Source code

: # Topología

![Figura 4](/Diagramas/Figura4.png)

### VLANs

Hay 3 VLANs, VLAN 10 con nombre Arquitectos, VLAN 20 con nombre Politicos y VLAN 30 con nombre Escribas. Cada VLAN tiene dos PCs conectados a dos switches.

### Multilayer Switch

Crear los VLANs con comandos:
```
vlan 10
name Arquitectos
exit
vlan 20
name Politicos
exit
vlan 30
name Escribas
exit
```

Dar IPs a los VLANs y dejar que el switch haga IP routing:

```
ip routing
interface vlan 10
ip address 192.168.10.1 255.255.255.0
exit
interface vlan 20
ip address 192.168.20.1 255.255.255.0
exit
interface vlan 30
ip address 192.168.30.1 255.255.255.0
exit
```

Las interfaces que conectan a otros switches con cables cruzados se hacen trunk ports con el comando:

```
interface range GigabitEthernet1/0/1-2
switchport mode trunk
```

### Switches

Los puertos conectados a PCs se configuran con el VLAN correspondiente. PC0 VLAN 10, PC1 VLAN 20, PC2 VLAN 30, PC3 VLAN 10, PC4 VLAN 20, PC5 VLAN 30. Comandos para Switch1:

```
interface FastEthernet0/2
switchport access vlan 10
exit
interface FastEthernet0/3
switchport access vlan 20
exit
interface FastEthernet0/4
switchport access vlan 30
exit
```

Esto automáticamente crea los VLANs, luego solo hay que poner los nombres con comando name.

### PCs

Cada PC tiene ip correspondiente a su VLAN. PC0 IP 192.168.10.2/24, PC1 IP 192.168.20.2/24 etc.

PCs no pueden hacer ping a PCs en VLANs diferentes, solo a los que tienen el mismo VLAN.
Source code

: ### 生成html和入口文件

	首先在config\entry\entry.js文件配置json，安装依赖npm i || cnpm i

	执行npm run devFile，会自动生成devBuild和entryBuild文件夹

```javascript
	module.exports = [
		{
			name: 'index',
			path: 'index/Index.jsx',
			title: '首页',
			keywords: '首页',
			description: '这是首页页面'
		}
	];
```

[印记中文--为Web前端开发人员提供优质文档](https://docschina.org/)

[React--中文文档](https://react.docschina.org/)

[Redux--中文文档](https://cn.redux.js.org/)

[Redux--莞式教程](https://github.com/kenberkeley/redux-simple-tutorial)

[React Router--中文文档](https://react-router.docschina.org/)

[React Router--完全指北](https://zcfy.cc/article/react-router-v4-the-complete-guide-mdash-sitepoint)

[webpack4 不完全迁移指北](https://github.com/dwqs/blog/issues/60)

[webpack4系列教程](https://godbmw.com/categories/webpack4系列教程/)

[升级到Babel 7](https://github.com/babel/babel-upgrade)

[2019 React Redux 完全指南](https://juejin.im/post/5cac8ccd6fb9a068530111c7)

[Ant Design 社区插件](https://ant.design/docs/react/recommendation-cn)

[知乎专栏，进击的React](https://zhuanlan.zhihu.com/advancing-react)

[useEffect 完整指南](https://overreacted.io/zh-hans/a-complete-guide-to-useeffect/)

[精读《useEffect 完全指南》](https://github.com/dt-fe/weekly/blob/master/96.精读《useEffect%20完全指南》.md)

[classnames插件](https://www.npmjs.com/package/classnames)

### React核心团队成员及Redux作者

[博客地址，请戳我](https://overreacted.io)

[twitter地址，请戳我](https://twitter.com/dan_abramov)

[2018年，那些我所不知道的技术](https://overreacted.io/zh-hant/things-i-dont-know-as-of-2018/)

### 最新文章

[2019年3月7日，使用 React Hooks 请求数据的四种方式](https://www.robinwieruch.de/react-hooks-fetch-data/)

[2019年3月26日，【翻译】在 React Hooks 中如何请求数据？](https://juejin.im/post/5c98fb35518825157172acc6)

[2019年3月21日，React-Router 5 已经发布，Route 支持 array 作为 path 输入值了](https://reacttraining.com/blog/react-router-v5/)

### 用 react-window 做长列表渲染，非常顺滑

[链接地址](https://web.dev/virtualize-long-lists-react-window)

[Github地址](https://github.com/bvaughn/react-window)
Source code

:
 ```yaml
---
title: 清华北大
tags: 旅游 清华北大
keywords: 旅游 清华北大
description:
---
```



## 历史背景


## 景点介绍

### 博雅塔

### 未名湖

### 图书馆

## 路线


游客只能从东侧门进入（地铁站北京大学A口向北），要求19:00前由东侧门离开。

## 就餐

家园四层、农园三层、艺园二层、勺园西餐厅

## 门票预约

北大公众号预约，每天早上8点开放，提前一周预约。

━━━━━━━━━━━━━━━━━━━━

▸ **WHAT YOU SHOULD DO**: Which lines of the data hold the string "conectados"? Return each of them.

▸ **RESULT FOR THIS TASK**:
Hay 3 VLANs, VLAN 10 con nombre Arquitectos, VLAN 20 con nombre Politicos y VLAN 30 con nombre Escribas. Cada VLAN tiene dos PCs conectados a dos switches.
Los puertos conectados a PCs se configuran con el VLAN correspondiente. PC0 VLAN 10, PC1 VLAN 20, PC2 VLAN 30, PC3 VLAN 10, PC4 VLAN 20, PC5 VLAN 30. Comandos para Switch1:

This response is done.